Web Services Reference for Oracle Billing Insight > Customizing RESTful Resources > About Authentication and Authorization >

About Authentication With Web Services

To invoke Oracle Billing Insight Web services to create, read, update or delete (CRUD) business objects, the caller must be authenticated as a registered user. The Oracle Billing Insight REST services server authenticates REST service users in the same way as users who log in using the Oracle Billing Insight Web application. Once a user is authenticated, the REST services server returns a token to the client. The client must add an HTTP header with the attribute name ebrstoken and add the value of the returned token to each REST services request. For example, in the Jersey client, you can use the WebResource.Builder.header(name,value) method to add the ebrstoken name and the token value to the HTTP header.
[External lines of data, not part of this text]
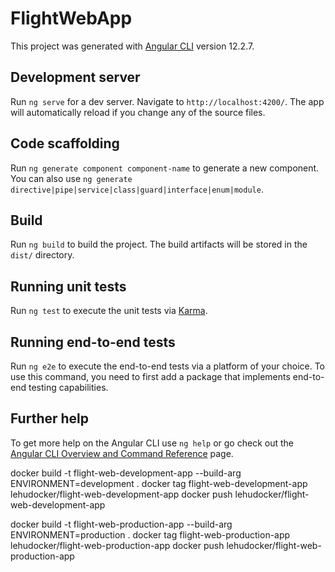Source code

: # FlightWebApp

This project was generated with [Angular CLI](https://github.com/angular/angular-cli) version 12.2.7.

## Development server

Run `ng serve` for a dev server. Navigate to `http://localhost:4200/`. The app will automatically reload if you change any of the source files.

## Code scaffolding

Run `ng generate component component-name` to generate a new component. You can also use `ng generate directive|pipe|service|class|guard|interface|enum|module`.

## Build

Run `ng build` to build the project. The build artifacts will be stored in the `dist/` directory.

## Running unit tests

Run `ng test` to execute the unit tests via [Karma](https://karma-runner.github.io).

## Running end-to-end tests

Run `ng e2e` to execute the end-to-end tests via a platform of your choice. To use this command, you need to first add a package that implements end-to-end testing capabilities.

## Further help

To get more help on the Angular CLI use `ng help` or go check out the [Angular CLI Overview and Command Reference](https://angular.io/cli) page.


docker build -t flight-web-development-app --build-arg ENVIRONMENT=development .
docker tag flight-web-development-app lehudocker/flight-web-development-app
docker push lehudocker/flight-web-development-app


docker build -t flight-web-production-app --build-arg ENVIRONMENT=production .
docker tag flight-web-production-app lehudocker/flight-web-production-app
docker push lehudocker/flight-web-production-app
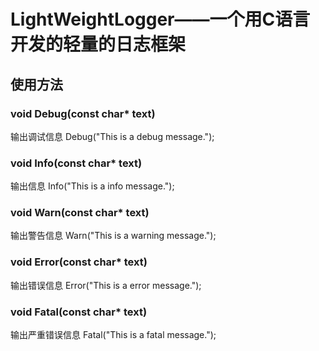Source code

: # LightWeightLogger——一个用C语言开发的轻量的日志框架
## 使用方法
### void Debug(const char* text)
输出调试信息
    Debug("This is a debug message.");
### void Info(const char* text)
输出信息
    Info("This is a info message.");
### void Warn(const char* text)
输出警告信息
    Warn("This is a warning message.");
### void Error(const char* text)
输出错误信息
    Error("This is a error message.");
### void Fatal(const char* text)
输出严重错误信息
    Fatal("This is a fatal message.");
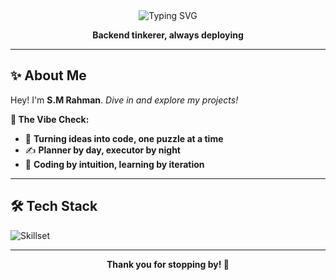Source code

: <div align="center">

<img src="https://readme-typing-svg.demolab.com?font=Fira+Code&size=27&pause=1000&weight=500&center=true&width=650&height=80&lines=S.M+Rahman+here+%7C+aka+Sam;Debugging+life+one+dataset+at+a+time" alt="Typing SVG" />
<p><strong>Backend tinkerer, always deploying</strong></p>
</div>

---

## ✨ About Me

Hey! I'm **S.M Rahman**. *Dive in and explore my projects!*


**🎯 The Vibe Check:**  
- 🧠 **Turning ideas into code, one puzzle at a time**  
- ✍️ **Planner by day, executor by night**  
- 🔄 **Coding by intuition, learning by iteration**  

---

## 🛠️ Tech Stack
 
![Skillset](https://skillicons.dev/icons?i=c,py,html,css,js,mysql,fastapi,opencv,git,vercel)

---

<div align="center">
  <p><strong>Thank you for stopping by! 💫</strong></p>
</div>
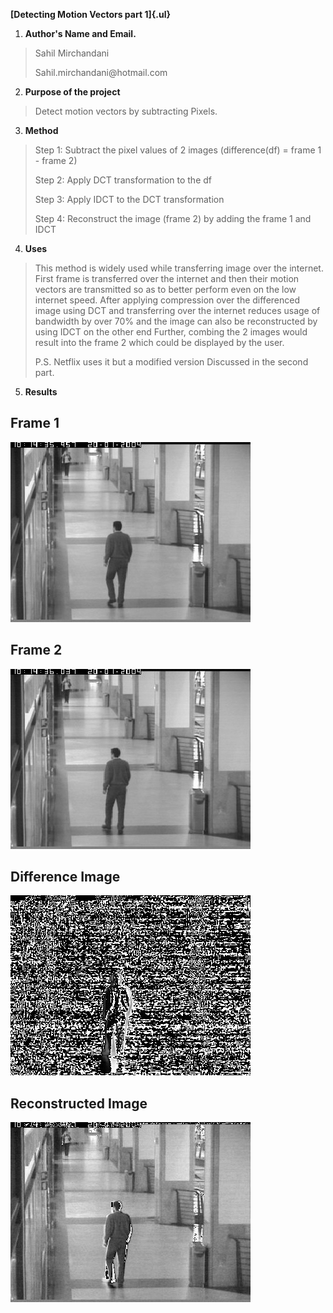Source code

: **[Detecting Motion Vectors part 1]{.ul}**

1.  **Author's Name and Email.**

> Sahil Mirchandani
>
> Sahil.mirchandani\@hotmail.com

2.  **Purpose of the project**

> Detect motion vectors by subtracting Pixels.

3.  **Method**

> Step 1: Subtract the pixel values of 2 images (difference(df) = frame
> 1 - frame 2)
>
> Step 2: Apply DCT transformation to the df
>
> Step 3: Apply IDCT to the DCT transformation
>
> Step 4: Reconstruct the image (frame 2) by adding the frame 1 and IDCT

4.  **Uses**

> This method is widely used while transferring image over the internet.
> First frame is transferred over the internet and then their motion
> vectors are transmitted so as to better perform even on the low
> internet speed. After applying compression over the differenced image
> using DCT and transferring over the internet reduces usage of
> bandwidth by over 70% and the image can also be reconstructed by using
> IDCT on the other end Further, combing the 2 images would result into
> the frame 2 which could be displayed by the user.
>
> P.S. Netflix uses it but a modified version Discussed in the second
> part.

5.  **Results**

 Frame 1 
 ------------------------------------------------
 ![](Code/OneStopNoEnter1cor0249.bmp)
 
 Frame 2 
 ------------------------------------------------                                                                     
![](Code/OneStopNoEnter1cor0251.bmp)



## Difference Image                                                        

![](OutputImages/df1.jpg)                                                


## Reconstructed Image

![](OutputImages/f2'.jpg)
The token has an expiration period. The default period is 20 minutes. The default string token has a length of 48. You can optionally change both the string length and duration of the token in the webservice.xma.xml file, located in the following directory:

• UNIX. EDX_HOME/xma/config/modules/webservice
• Windows. EDX_HOME\xma\config\modules\webservice

Change the property values in the IWebserviceAuthTokenProvider bean.

By default, Oracle Billing Insight uses its preconfigured authentication provider to authenticate users. You can use a different authentication provider, such as an external system. For information on how to customize Oracle Billing Insight to use a different authentication server, see Implementation Guide for Oracle Billing Insight.